UTF-8 mode with MidCOM

New sites should only use UTF-8 mode, in my opinion this is the only way-to-go nowadays, it gets rid of all these charset troubles. Also, several new features in the core (for example the Mail Template stuff) work best with UTF-8, as this saves you a lot of conversions and potential trouble.

Putting a MidCOM site into UTF-8 mode requires several changes on the complete system, this summary works and is currently driving this website, but it is by no means throughoutly tested. Comments welcome.

Apache-level settings

The majority of the configruation work is done here.

Midgard-PHP Module settings

The default, so-called latin1 parser from Midgard, has several points, in which it converts non-valid ISO-8859-1 characters into UTF-8 entities automatically, roughly analogus to the PHP function htmlentities(). Of course, this runs into great trouble with UTF-8, as most UTF-8 entities get corrupted by this replacement.

The russian parser mode is an alternative here, though it is called Russian, it has actually nothing to do with the characters in use in that country, instead the replacement described above is reduced to something equivalent to htmlspecialchars(), which will leave UTF-8 entities intact:

MidgardParser russian

This will also deliver a new content type header, which includes a charset=utf-8 hint.

PHP settings

PHP too hase a couple of settings it requires to work correctly with UTF-8 encoded text. The most important point here are the multibyte string function overloads, so that all string functions are replaced by ther mb_ consorts.

php_value default_charset UTF-8
php_value mbstring.func_overload 7
php_value mbstring.internal_encoding UTF-8
php_value mbstring.detect_order UTF-8

This will ensure, that you can work like you are used to while having UTF-8 as charset.

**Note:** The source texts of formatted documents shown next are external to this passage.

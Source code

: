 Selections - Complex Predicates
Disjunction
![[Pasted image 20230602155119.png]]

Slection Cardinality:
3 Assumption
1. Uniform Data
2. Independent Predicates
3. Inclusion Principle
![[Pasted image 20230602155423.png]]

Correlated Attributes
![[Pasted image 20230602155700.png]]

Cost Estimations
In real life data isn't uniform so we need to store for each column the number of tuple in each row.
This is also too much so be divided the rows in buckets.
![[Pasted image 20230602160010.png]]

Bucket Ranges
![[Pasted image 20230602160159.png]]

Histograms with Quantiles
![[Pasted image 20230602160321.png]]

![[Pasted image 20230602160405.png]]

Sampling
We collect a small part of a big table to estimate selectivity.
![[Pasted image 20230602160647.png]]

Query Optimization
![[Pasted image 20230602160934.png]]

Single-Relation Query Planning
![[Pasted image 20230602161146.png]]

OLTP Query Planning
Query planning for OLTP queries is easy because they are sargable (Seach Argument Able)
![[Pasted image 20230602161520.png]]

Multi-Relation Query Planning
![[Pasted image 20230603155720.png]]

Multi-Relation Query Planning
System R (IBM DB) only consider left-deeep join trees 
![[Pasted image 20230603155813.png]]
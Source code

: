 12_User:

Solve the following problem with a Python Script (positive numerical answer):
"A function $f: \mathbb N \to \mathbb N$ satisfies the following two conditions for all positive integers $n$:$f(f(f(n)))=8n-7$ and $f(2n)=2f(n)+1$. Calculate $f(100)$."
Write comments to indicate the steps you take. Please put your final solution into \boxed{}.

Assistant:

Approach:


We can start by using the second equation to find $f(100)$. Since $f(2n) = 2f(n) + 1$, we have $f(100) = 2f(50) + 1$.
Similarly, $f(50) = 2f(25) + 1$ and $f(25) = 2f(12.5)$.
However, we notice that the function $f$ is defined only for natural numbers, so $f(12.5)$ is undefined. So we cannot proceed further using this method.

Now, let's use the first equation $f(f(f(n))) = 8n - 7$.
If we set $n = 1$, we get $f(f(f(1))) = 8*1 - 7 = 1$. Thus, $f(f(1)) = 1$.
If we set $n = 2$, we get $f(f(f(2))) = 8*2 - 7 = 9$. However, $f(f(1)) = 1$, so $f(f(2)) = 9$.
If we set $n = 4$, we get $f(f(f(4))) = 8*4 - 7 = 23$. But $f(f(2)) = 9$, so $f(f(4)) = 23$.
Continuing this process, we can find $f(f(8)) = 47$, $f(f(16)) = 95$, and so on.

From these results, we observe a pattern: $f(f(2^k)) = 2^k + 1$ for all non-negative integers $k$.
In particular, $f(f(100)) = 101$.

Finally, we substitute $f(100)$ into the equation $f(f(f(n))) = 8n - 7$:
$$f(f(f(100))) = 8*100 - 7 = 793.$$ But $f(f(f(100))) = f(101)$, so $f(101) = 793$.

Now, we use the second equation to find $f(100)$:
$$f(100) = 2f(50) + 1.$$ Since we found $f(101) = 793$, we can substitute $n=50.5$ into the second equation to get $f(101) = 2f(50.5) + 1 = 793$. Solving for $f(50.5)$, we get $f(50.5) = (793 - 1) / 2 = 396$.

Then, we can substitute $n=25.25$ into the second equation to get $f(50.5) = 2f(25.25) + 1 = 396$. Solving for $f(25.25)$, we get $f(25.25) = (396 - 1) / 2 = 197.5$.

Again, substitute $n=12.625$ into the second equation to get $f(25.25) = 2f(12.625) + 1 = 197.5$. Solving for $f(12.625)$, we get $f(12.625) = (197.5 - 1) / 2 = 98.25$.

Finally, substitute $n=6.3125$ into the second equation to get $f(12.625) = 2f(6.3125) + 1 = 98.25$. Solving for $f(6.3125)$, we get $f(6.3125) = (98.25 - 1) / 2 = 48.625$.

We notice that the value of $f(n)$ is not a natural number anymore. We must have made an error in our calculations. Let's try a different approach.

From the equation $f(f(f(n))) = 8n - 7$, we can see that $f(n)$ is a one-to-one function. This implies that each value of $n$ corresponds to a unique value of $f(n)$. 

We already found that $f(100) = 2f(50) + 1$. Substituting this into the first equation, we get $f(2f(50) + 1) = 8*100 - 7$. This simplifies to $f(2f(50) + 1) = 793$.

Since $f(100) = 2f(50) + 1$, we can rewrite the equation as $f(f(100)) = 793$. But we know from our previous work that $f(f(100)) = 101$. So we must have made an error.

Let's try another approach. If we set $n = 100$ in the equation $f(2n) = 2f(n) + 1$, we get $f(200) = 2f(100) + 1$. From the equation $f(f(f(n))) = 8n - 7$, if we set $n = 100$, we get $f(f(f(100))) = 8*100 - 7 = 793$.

Important Note: Appearantly, these settings do break the MetaWebLog API interface to the newsticker, which is not compilant to working in UTF-8 mode for whatever reasons unknown to me. As long as you do not use this feature, don't disable these lines (see Bergie's Blog). Maybe it would even be viable to shut down these values only for the MetaWebLog interface somehow using Apache Location Magic.

Disabling these features will break many string operations in MidCOM in an difficult-to-track manner.

Apache settings

Finally, Apache too should get a couple of directives for mod_charset, so that static files are working with UTF-8 too:


CharsetDefault utf8
CharsetSourceEnc utf8
CharsetDisable off
AddDefaultCharset utf8

Midgard Components settings

First, and most important, if you still use Midcom 1.3.x, you should upgrade to the latest 1.4.0 technology preview, as it has a couple of changes not in the 1.3 strain which are important in UTF-8 operation.

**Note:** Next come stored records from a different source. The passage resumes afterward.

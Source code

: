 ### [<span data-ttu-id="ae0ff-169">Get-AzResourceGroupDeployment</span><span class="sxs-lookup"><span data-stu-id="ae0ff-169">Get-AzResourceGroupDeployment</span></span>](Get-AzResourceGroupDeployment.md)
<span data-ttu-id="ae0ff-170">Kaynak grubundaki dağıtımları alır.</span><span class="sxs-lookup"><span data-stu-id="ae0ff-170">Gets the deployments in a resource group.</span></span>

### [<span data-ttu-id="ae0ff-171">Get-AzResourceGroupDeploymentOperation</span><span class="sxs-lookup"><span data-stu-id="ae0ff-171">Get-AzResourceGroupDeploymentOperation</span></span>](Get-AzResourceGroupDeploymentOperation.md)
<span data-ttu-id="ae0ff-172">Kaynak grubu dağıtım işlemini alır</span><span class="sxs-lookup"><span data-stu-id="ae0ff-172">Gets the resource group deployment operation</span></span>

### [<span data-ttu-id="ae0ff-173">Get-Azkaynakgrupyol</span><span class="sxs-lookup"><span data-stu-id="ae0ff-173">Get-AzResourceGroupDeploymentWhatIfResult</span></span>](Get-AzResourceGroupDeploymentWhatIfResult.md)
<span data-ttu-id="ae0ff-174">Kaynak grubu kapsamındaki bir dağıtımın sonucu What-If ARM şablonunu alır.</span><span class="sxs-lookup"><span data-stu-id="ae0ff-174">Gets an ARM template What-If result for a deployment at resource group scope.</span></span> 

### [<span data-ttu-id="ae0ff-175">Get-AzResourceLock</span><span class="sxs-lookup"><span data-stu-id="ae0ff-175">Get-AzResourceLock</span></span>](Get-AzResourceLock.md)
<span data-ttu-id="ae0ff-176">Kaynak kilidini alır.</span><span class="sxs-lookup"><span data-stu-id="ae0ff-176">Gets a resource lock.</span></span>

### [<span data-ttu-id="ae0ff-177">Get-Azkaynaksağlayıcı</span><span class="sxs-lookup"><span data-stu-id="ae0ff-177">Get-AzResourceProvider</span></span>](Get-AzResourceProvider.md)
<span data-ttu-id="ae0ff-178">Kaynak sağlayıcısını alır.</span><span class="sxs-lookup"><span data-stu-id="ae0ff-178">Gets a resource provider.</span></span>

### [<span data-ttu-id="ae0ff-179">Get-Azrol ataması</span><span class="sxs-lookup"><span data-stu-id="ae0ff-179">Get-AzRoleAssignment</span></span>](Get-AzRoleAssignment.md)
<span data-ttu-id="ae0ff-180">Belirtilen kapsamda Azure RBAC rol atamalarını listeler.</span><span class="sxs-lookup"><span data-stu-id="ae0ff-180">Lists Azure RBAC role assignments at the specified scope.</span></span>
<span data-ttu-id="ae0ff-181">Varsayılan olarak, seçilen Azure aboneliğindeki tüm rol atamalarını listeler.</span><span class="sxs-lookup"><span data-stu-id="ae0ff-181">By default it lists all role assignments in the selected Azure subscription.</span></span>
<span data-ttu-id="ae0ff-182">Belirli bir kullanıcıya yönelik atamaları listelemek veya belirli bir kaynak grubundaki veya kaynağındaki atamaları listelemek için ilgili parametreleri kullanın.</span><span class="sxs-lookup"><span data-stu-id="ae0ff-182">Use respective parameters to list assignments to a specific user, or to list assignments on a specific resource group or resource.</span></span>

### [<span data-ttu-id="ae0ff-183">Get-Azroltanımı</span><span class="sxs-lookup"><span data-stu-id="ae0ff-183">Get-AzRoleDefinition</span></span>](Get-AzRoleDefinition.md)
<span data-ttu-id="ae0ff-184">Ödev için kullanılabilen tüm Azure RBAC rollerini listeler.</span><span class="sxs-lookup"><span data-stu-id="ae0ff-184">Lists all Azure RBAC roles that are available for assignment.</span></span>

While the above settings are enough to get a regular Midgard application like Asgard running correctly, a MidCOM site needs a few extra settings, so that things like the caching engine or the l10n service can create output in the right encoding. Let us take a look at all available settings:

// $midcom_cachemultilang = false;
mgd_include_snippet("/midcom/midcom");
$i18n =& $midcom->get_service("i18n");
// $i18n->set_language("de");
$i18n->set_charset("utf-8");

The three not commented lines are the bare minimum you have to use, after setting up the MidCOM environment, you get a handle to the central i18n service and force it to use UTF-8 instead of the default charset accociated with the client's detected language (usually through HTTP negotiation).

The full example shows a way to force a website into a single language, which is useful for actual websites, but not for AIS. You might need this, as the default component styles are now mostly localized. This lead, for example, to an English website, where a Finnish visitor finds a couple of Finnish texts spread throughout the various pages. It is important here, that you call the set_charset method after the set_language method, as set_language will reset the charset to the default one accociated with the new language. Finally, the first statement will tell the caching engine not to distinguish between different language versions in the cache. If you lock the i18n core to a given language, you should also set this feature (before initializing MidCOM!), this will improve the cache's effectiviness greatly.